Ich schreckte hoch, geweckt vom Piepen meines Weckers. Und mit Tränen in den Augen. Dreizehn Jahre ist es nun her, dass mein Vater sich von mir verabschiedet hatte – für immer. Damals war ich fünf Jahre alt und verstand einfach nicht, wieso er gehen musste. Wenn ich ehrlich bin, verstehe ich das auch heute nicht, mit achtzehn Jahren. Genauso wenig meine Mutter. Als ich sie vor ein paar Jahren gefragt hatte, was der Grund für sein verschwinden war, hatte auch sie keine Antwort. Ihr hatte er genau das Gleiche gesagt wie mir. Doch sie kam glücklicherweise drüber hinweg. Seit ein paar Jahren war sie nun glücklich mit Luke zusammen. Er war ein wirklich netter Kerl und gab sich alle Mühe, meine Mutter und mich glücklich zu machen, doch mein Vater fehlte mir immer noch unglaublich. Das schlimmste für mich war, dass ich beinahe keine richtigen Erinnerungen mehr an ihn hatte. Ich glaubte sogar, ich würde einfach so an ihm vorbeilaufen, wenn er mir zufällig über den Weg laufen würde. Er aber wahrscheinlich auch an mir, dreizehn Jahre waren immerhin eine verdammt lange Zeit. Natürlich hatte ich ihn gegoogelt, mehrfach, in der Hoffnung ihn zu finden, oder ein Lebenszeichen von ihm zu finden. Doch er war im Internet nicht präsent, und jetzt mal ehrlich – das ist in der heutigen Zeit wirklich selten. Ich drückte meinen Teddy, welchen ich seit diesem Tag vor dreizehn Jahren hatte, fest an mich. Er tröstete mich tatsächlich immer ein wenig, wenn ich traurig war. Dann stand ich auf. Es war acht Uhr. Mit Sicherheit für die meisten sehr spät, wenn man bedenkt, dass heute Montag war, doch da ich die letzten vier Monate frei hatte, schlief ich beinahe jeden Tag mindestens bis zehn und dementsprechend müde war ich auch. Doch trotzdem konnte ich motiviert aufstehen. Heute war mein erster Unitag. Nachdem ich im Frühjahr mein Abi geschrieben und auch bestanden hatte, entschied ich mich dafür, Forensik an der Universität Hamburg zu studieren. Den dieser Standort hatte einen ganz entscheidenden Vorteil – ich konnte zu Hause wohnen bleiben und konnte somit viel Geld sparen, denn so eine Wohnung in einer Unistadt war sehr teuer. Deshalb stand ich jetzt auch auf und ging runter in die Küche, um mir erstmal einen Kaffee zu machen. Im Haus war es still, da ich alleine war, weshalb ich erstmal das Radio anmachte und aufdrehte. Während ich mir mein Frühstück machte, tanzte ich zu Feuerwerk von Wincent Weiss und ID von Michael Patrick Kelly.

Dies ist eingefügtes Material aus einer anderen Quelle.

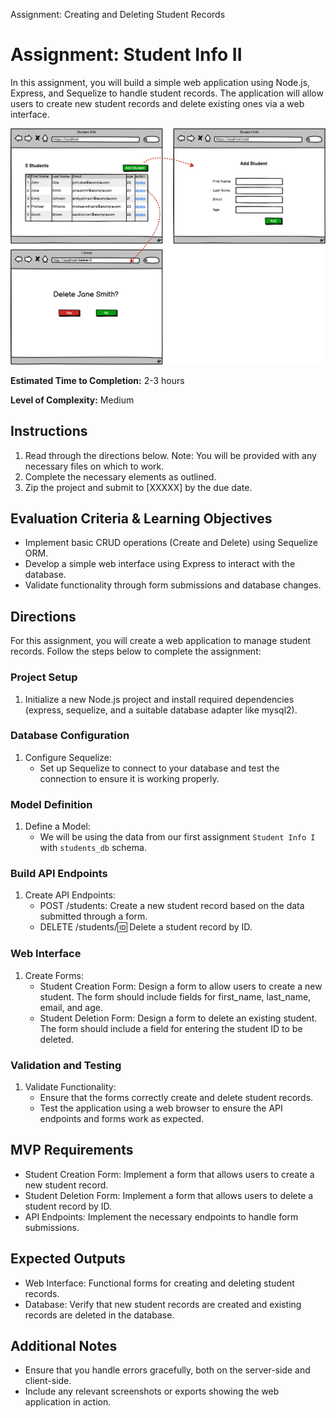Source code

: Assignment: Creating and Deleting Student Records
# Assignment: Student Info II

In this assignment, you will build a simple web application using Node.js, Express, and Sequelize to handle student records. The application will allow users to create new student records and delete existing ones via a web interface.

![Wireframe](./assets/Student%20Info%20II.png)

**Estimated Time to Completion:** 2-3 hours

**Level of Complexity:** Medium

## Instructions

1. Read through the directions below. Note: You will be provided with any necessary files on which to work.
2. Complete the necessary elements as outlined.
3. Zip the project and submit to [XXXXX] by the due date.

## Evaluation Criteria & Learning Objectives

- Implement basic CRUD operations (Create and Delete) using Sequelize ORM.
- Develop a simple web interface using Express to interact with the database.
- Validate functionality through form submissions and database changes.

## Directions

For this assignment, you will create a web application to manage student records. Follow the steps below to complete the assignment:

### Project Setup

1. Initialize a new Node.js project and install required dependencies (express, sequelize, and a suitable database adapter like mysql2).

### Database Configuration

1. Configure Sequelize:
    - Set up Sequelize to connect to your database and test the connection to ensure it is working properly.

### Model Definition

1. Define a Model:
    - We will be using the data from our first assignment `Student Info I` with `students_db` schema.

### Build API Endpoints

1. Create API Endpoints:
    - POST /students: Create a new student record based on the data submitted through a form.
    - DELETE /students/:id: Delete a student record by ID.

### Web Interface

1. Create Forms:
    - Student Creation Form: Design a form to allow users to create a new student. The form should include fields for first_name, last_name, email, and age.
    - Student Deletion Form: Design a form to delete an existing student. The form should include a field for entering the student ID to be deleted.

### Validation and Testing

1. Validate Functionality:
    - Ensure that the forms correctly create and delete student records.
    - Test the application using a web browser to ensure the API endpoints and forms work as expected.

## MVP Requirements

- Student Creation Form: Implement a form that allows users to create a new student record.
- Student Deletion Form: Implement a form that allows users to delete a student record by ID.
- API Endpoints: Implement the necessary endpoints to handle form submissions.

## Expected Outputs

- Web Interface: Functional forms for creating and deleting student records.
- Database: Verify that new student records are created and existing records are deleted in the database.

## Additional Notes

- Ensure that you handle errors gracefully, both on the server-side and client-side.
- Include any relevant screenshots or exports showing the web application in action.


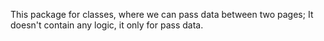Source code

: This package for classes, where we can pass data between two pages;
It doesn't contain any logic, it only for pass data.
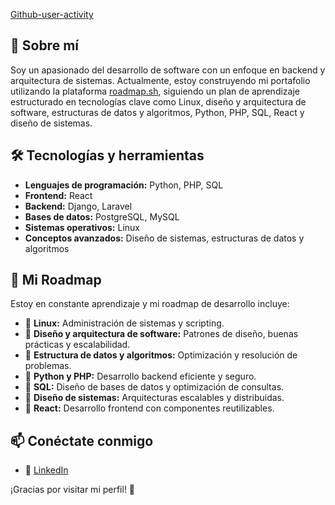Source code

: [Github-user-activity](https://roadmap.sh/projects/github-user-activity)

## 🚀 Sobre mí
Soy un apasionado del desarrollo de software con un enfoque en backend y arquitectura de sistemas. Actualmente, estoy construyendo mi portafolio utilizando la plataforma [roadmap.sh](https://roadmap.sh), siguiendo un plan de aprendizaje estructurado en tecnologías clave como Linux, diseño y arquitectura de software, estructuras de datos y algoritmos, Python, PHP, SQL, React y diseño de sistemas.

## 🛠️ Tecnologías y herramientas
- **Lenguajes de programación:** Python, PHP, SQL
- **Frontend:** React
- **Backend:** Django, Laravel
- **Bases de datos:** PostgreSQL, MySQL
- **Sistemas operativos:** Linux
- **Conceptos avanzados:** Diseño de sistemas, estructuras de datos y algoritmos

## 📌 Mi Roadmap
Estoy en constante aprendizaje y mi roadmap de desarrollo incluye:
- 🔹 **Linux:** Administración de sistemas y scripting.
- 🔹 **Diseño y arquitectura de software:** Patrones de diseño, buenas prácticas y escalabilidad.
- 🔹 **Estructura de datos y algoritmos:** Optimización y resolución de problemas.
- 🔹 **Python y PHP:** Desarrollo backend eficiente y seguro.
- 🔹 **SQL:** Diseño de bases de datos y optimización de consultas.
- 🔹 **Diseño de sistemas:** Arquitecturas escalables y distribuidas.
- 🔹 **React:** Desarrollo frontend con componentes reutilizables.

## 📫 Conéctate conmigo
- 💼 [LinkedIn](https://linkedin.com/in/jaime-francisco-meneses-castillo-3382b9260/)

¡Gracias por visitar mi perfil! 🚀

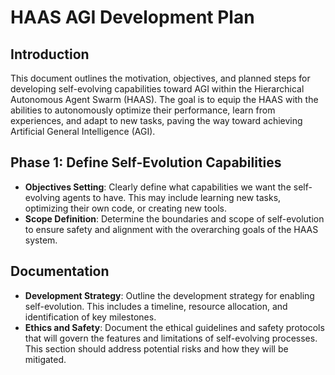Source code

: # HAAS AGI Development Plan

## Introduction

This document outlines the motivation, objectives, and planned steps for developing self-evolving capabilities toward AGI within the Hierarchical Autonomous Agent Swarm (HAAS). The goal is to equip the HAAS with the abilities to autonomously optimize their performance, learn from experiences, and adapt to new tasks, paving the way toward achieving Artificial General Intelligence (AGI).

## Phase 1: Define Self-Evolution Capabilities

- **Objectives Setting**: Clearly define what capabilities we want the self-evolving agents to have. This may include learning new tasks, optimizing their own code, or creating new tools.
- **Scope Definition**: Determine the boundaries and scope of self-evolution to ensure safety and alignment with the overarching goals of the HAAS system.

## Documentation

- **Development Strategy**: Outline the development strategy for enabling self-evolution. This includes a timeline, resource allocation, and identification of key milestones.
- **Ethics and Safety**: Document the ethical guidelines and safety protocols that will govern the features and limitations of self-evolving processes. This section should address potential risks and how they will be mitigated.

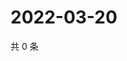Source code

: # 2022-03-20

共 0 条

<!-- BEGIN WEIBO -->
<!-- 最后更新时间 Sun Mar 20 2022 04:00:42 GMT+0800 (China Standard Time) -->

<!-- END WEIBO -->
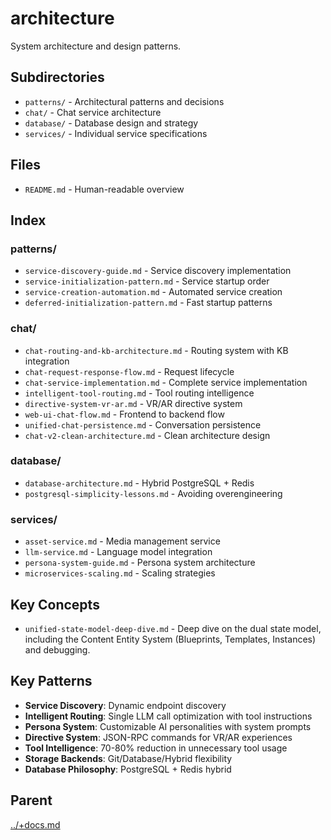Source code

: # architecture

System architecture and design patterns.

## Subdirectories

- `patterns/` - Architectural patterns and decisions
- `chat/` - Chat service architecture
- `database/` - Database design and strategy
- `services/` - Individual service specifications

## Files

- `README.md` - Human-readable overview

## Index

### patterns/
- `service-discovery-guide.md` - Service discovery implementation
- `service-initialization-pattern.md` - Service startup order
- `service-creation-automation.md` - Automated service creation
- `deferred-initialization-pattern.md` - Fast startup patterns

### chat/
- `chat-routing-and-kb-architecture.md` - Routing system with KB integration
- `chat-request-response-flow.md` - Request lifecycle
- `chat-service-implementation.md` - Complete service implementation
- `intelligent-tool-routing.md` - Tool routing intelligence
- `directive-system-vr-ar.md` - VR/AR directive system
- `web-ui-chat-flow.md` - Frontend to backend flow
- `unified-chat-persistence.md` - Conversation persistence
- `chat-v2-clean-architecture.md` - Clean architecture design

### database/
- `database-architecture.md` - Hybrid PostgreSQL + Redis
- `postgresql-simplicity-lessons.md` - Avoiding overengineering

### services/
- `asset-service.md` - Media management service
- `llm-service.md` - Language model integration
- `persona-system-guide.md` - Persona system architecture
- `microservices-scaling.md` - Scaling strategies

## Key Concepts

- `unified-state-model-deep-dive.md` - Deep dive on the dual state model, including the Content Entity System (Blueprints, Templates, Instances) and debugging.

## Key Patterns

- **Service Discovery**: Dynamic endpoint discovery
- **Intelligent Routing**: Single LLM call optimization with tool instructions
- **Persona System**: Customizable AI personalities with system prompts
- **Directive System**: JSON-RPC commands for VR/AR experiences
- **Tool Intelligence**: 70-80% reduction in unnecessary tool usage
- **Storage Backends**: Git/Database/Hybrid flexibility
- **Database Philosophy**: PostgreSQL + Redis hybrid

## Parent
[../+docs.md](../+docs.md)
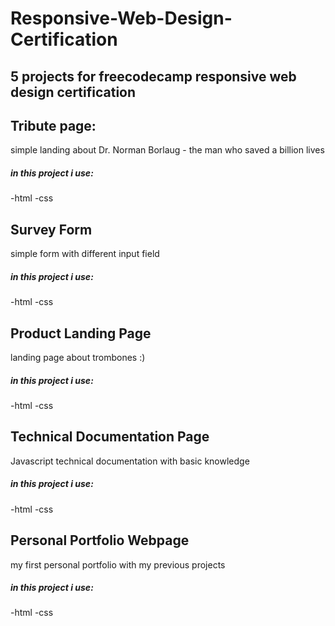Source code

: # Responsive-Web-Design-Certification

## 5 projects for freecodecamp responsive web design certification

## Tribute page:
simple landing about Dr. Norman Borlaug - the man who saved a billion lives

##### in this project i use:
-html
-css

## Survey Form
simple form with different input field

##### in this project i use:
-html
-css

## Product Landing Page
landing page about trombones :)

##### in this project i use:
-html
-css

## Technical Documentation Page
Javascript technical documentation with basic knowledge

##### in this project i use:
-html
-css

## Personal Portfolio Webpage
my first personal portfolio with my previous projects

##### in this project i use:
-html
-css
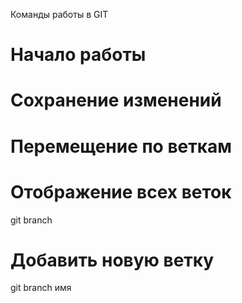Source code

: Команды работы в GIT

# Начало работы

# Сохранение изменений

# Перемещение по веткам

# Отображение всех веток

git branch


# Добавить новую ветку

git branch имя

Nach dem Frühstück ging ich erstmal ins Bad, um meine rotbraunen Haare aus dem Gesicht zu bürsten, da sie mir mittlerweile bis fast zur Hüfte reichten. Immer wieder überlegte ich, sie abzuschneiden, doch nie brachte ich es übers Herz, denn ich liebte meine Haare. Wenn ich ehrlich war, waren sie sogar das einzige, was mir wirklich an mir gefiel. Meine Nase war ein wenig zu groß, meine Augen zu klein, meine Lippen zu schmal und meine Haut zu unrein. Außerdem besaß ich bei weitem keine Modelmaße, ich war einfach ein kleines Pummelchen. Diese ganzen Selbstzweifel versuchte ich immer gut zu verstecken. Vor meiner Mum, vor Luke und im Grunde vor der ganzen Welt. Trotzdem hatte ich Angst, an der Uni keinen Anschluss zu finden, keine neuen Freunde zu finden. Ich war nie ein Mensch, der viele Freunde hatte. Ich brauchte auch keinen großen Haufen. Aber da meine beste Freundin Miri nun zum studieren ans andere Ende des Landes gezogen war, blieb mir wohl nichts anderes übrig. Außerdem ist der Unialltag sicher nicht besonders schön ohne eine Person zum reden.

Eine halbe Stunde später stand ich am Bahnhof. Es war Anfang Oktober und dadurch schon recht kalt, weshalb ich in meiner dünnen Jacke ein wenig fror. Zusätzlich hatte natürlich auch noch mein Zug zehn Minuten Verspätung. Als er dann endlich kam, fand ich glücklicherweise sofort einen Sitzplatz und hörte die einstündige Fahrt über über meine Kopfhörer Musik.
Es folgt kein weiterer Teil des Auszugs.